The General Truck Utility (GTU) model, a public domain benchmark developed by Ford Motor Company, provides the automotive industry with a standardized, realistic platform for aerodynamic research [1]. This article is the second installment in the HELYX and ELEMENTS Validation Series, a collection of benchmarks showcasing the technical capabilities and accuracy of our open-source CFD products across a range of applications and physics.
CFD validation is essential for ensuring reliable aerodynamic predictions in automotive applications. In this study, ELEMENTS is used to simulate the GTU benchmark vehicle model and compare aerodynamic results against experimental reference data. The work demonstrates how open-source CFD can deliver accurate external automotive aerodynamics simulations for automotive development workflows.
Here, we demonstrate how a GTU model simulation using ENGYS’ open-source CFD software ELEMENTS accurately predicts key aerodynamic forces while balancing computational cost.
The Challenge: Balancing Accuracy and Cost in Vehicle Aerodynamics
For automotive aerodynamicists, the central engineering challenge is achieving high-fidelity simulation results within the practical constraints of project timelines and computational budgets. Predicting aerodynamic forces like drag on a complex vehicle geometry requires a robust workflow, but extensive manual configuration for each case can be time-consuming and introduce user-dependent variability.
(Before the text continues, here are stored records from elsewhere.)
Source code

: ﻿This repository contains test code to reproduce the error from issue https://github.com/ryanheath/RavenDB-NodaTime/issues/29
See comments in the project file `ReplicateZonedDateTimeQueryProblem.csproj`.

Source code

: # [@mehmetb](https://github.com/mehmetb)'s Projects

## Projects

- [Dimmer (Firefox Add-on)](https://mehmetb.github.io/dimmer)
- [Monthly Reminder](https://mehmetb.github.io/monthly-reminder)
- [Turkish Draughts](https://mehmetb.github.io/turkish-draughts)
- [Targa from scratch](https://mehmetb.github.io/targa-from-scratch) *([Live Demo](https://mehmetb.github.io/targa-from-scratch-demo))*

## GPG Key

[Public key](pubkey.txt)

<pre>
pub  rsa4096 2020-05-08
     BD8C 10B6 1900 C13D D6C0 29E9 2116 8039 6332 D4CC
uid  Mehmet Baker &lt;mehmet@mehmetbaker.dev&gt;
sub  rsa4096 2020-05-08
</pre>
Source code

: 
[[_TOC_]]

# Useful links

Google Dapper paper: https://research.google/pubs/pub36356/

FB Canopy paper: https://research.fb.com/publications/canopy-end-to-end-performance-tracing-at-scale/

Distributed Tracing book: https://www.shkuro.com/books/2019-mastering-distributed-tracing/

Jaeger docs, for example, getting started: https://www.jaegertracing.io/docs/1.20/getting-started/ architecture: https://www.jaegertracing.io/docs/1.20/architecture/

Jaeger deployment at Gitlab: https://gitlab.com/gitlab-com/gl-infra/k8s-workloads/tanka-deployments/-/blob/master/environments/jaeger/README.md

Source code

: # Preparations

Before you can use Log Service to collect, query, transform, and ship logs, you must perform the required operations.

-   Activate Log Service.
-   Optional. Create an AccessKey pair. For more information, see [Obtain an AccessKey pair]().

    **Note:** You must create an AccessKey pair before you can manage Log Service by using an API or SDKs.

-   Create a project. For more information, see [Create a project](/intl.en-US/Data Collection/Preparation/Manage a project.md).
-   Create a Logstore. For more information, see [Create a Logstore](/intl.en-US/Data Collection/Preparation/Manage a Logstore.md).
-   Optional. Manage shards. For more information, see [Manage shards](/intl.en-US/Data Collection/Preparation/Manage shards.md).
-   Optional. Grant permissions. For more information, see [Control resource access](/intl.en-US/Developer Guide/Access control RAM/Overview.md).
Engineers need a reliable method that streamlines the CFD process and offers a predictable trade-off between simulation accuracy and turnaround time, particularly in workflows involving car design and aerodynamics.
How ELEMENTS Aero Wizard Streamlines GTU Model Simulation
ELEMENTS addresses this challenge with its integrated Aero Wizard, which provides pre-configured, validated CFD simulation templates. These templates encapsulate ENGYS’ best practices for external automotive aerodynamics, allowing users to achieve reliable and consistent results without requiring deep manual setup for every simulation.
This approach represents a form of CFD workflow automation, streamlining the entire process from meshing to post-processing in one go.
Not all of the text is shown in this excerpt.